# 20 gallon stocking help!



## DUHK (Aug 6, 2009)

I have a 20 Gallon High and I was wondering if this stocking list would be okay:

-5 Threadfin Rainbowfish
-5 Gertrude Rainbowfish
-5 Signifer Rainbowfish
-5 Furcata Rainbowfish

Will that be okay? Or should I lower the number of fish down?

Thanks!


----------



## psusaxman2000 (Dec 22, 2009)

You may want to lower the numbers a little on each of the fish. I'm not familiar with all of those species of rainbows, but the typical logic is 1 inch of fish per gallon of water. You need to consider how large that can become at adult age (so they have room to grow into the tank) and how much space you have.

Now you say that you have a 20 gallon tank, but until you get all your gravel, plants and landscaping in, you may only get 15 or 16 gallons of water in there. Plus based on the amount of space that you have in the tank you need to allow for plant growth as well. 

I would say that 3 of each would be the max that I would go (if you planned on keeping all 4 types).

Kenny


----------



## ddavila06 (Jan 31, 2009)

DUHK said:


> I have a 20 Gallon High and I was wondering if this stocking list would be okay:
> 
> -5 Threadfin Rainbowfish
> -5 Gertrude Rainbowfish
> ...


too many fish!! defenitly take the threadfins out and maybe even take one more group out as well. hope it works!!


----------



## Six (May 29, 2006)

I LOVE your fish list! I am a big fan of rainbowfish myself!  

I agree on lowering your numbers a bit. Most people/places say 1" per gallon of water and you are pretty much following that since most of these guys are about 1". 

However, all these fish inhabit the same part of the tank and will cause quite a bit of stress on each other. You'll likely end up with some nice signifers (probably the most aggressive of the group) and the others will looks stressed and thus ugly. The threadfins may not be able to compete with the other more aggressive feeders. 

So, OK, my suggestion is to get a nice group of one of those species. Then get a bottom dweller of some sort (I'm betting you'll like peacock gundeons or pygmy cories), maybe an algae eater (3 otocinclus would be good), and a group of small schooling fish like rasbora species. 

That's just my suggestion! Good luck!


----------



## DUHK (Aug 6, 2009)

How about just 2 species of rainbows. Threadfin and Gertrudae?  I think they are the most peaceful and look best. How does that sound? I want to get about 5 cory julii so how many of each rainbow do you think I should get?

Also, I know the males of these species are the ones that look the best. But if I were to get all males, with no females, how do you think they would do and look?


----------



## Six (May 29, 2006)

I would only do one r'bow species with mixed sexes. That will give you the best behavior and color. 
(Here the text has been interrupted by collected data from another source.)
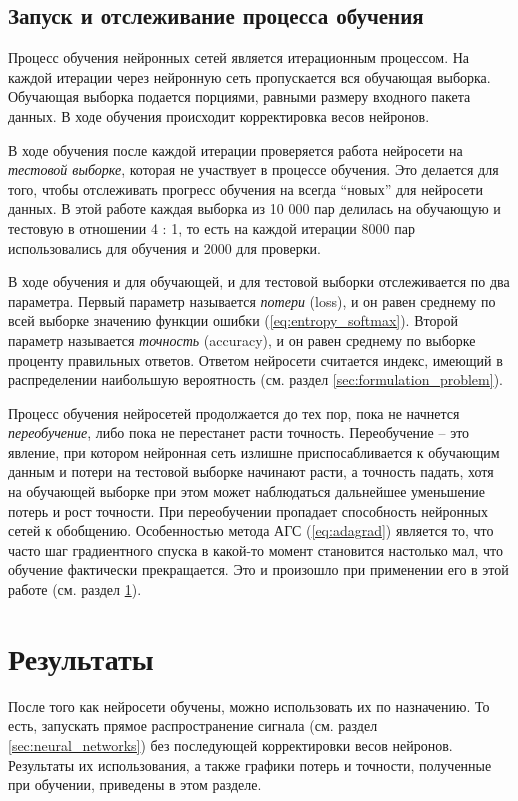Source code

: \documentclass[a4paper,12pt]{article}
\theoremstyle{remark}
\begin{document}
 	\subsection{Запуск и отслеживание процесса обучения}
	Процесс обучения нейронных сетей является итерационным процессом. На каждой итерации через нейронную сеть пропускается вся обучающая выборка. Обучающая выборка подается порциями, равными размеру входного пакета данных. В ходе обучения происходит корректировка весов нейронов.
	
	В ходе обучения после каждой итерации проверяется работа нейросети на \textit{тестовой выборке}, которая не участвует в процессе обучения. Это делается для того, чтобы отслеживать прогресс обучения на всегда ``новых'' для нейросети данных. В этой работе каждая выборка из 10 000 пар делилась на обучающую и тестовую в отношении 4 : 1, то есть на каждой итерации 8000 пар использовались для обучения и 2000 для проверки.
	
	В ходе обучения и для обучающей, и для тестовой выборки отслеживается по два параметра. Первый параметр называется \textit{потери} (loss), и он равен среднему по всей выборке значению функции ошибки (\ref{eq:entropy_softmax}). Второй параметр называется \textit{точность} (accuracy), и он равен среднему по выборке проценту правильных ответов. Ответом нейросети считается индекс, имеющий в распределении наибольшую вероятность (см. раздел \ref{sec:formulation_problem}).
	
	Процесс обучения нейросетей продолжается до тех пор, пока не начнется \textit{переобучение}, либо пока не перестанет расти точность. Переобучение -- это явление, при котором нейронная сеть излишне приспосабливается к обучающим данным и потери на тестовой выборке начинают расти, а точность падать, хотя на обучающей выборке при этом может наблюдаться дальнейшее уменьшение потерь и рост точности. При переобучении пропадает способность нейронных сетей к обобщению. Особенностью метода АГС (\ref{eq:adagrad}) является то, что часто шаг градиентного спуска в какой-то момент становится настолько мал, что обучение фактически прекращается. Это и произошло при применении его в этой работе (см. раздел \ref{sec:results}).
	
	\newpage
	\section{Результаты}
	\label{sec:results}
	
	После того как нейросети обучены, можно использовать их по назначению. То есть, запускать прямое распространение сигнала (см. раздел \ref{sec:neural_networks}) без последующей корректировки весов нейронов. Результаты их использования, а также графики потерь и точности, полученные при обучении, приведены в этом разделе.
	
\end{document}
If you mix threadfins with a more aggressive species, even another rainbow, they may not do very well. They aren't exactly the most outgoing fish. 

GL.


----------



## Mud Pie Mama (Jul 30, 2006)

Six said:


> I would only do one r'bow species with mixed sexes. That will give you the best behavior and color.
> 
> If you mix threadfins with a more aggressive species, even another rainbow, they may not do very well. They aren't exactly the most outgoing fish.
> 
> GL.


x2!

Believe what Six has to say; it is excellent advice. I tried to keep the Threadfin rainbows 2 other times in mixed tanks and lost them - not all at once, but one by one over several months. But I'm willing to learn and decided to give them another try. Now I have a group of 14 in a dedicated tank and they are doing well. They do not hide in the sides and corners. Their colors are amazing, and very beautiful to see them flaring. It is wonderful to see the difference. No one competes with them at feeding time. And when I reach to open the glass top for feeding they all come charging to see me.

PS. It is a 20H. I do have a few Ottos and Amanos for clean-up; along w/ 3 Peacock Gudgeons to give the bottom level some activity! :tea:
(However, I am working on moving some fish around and placing them into a 20g long, just to give them more room to race about and flare at each other.)


----------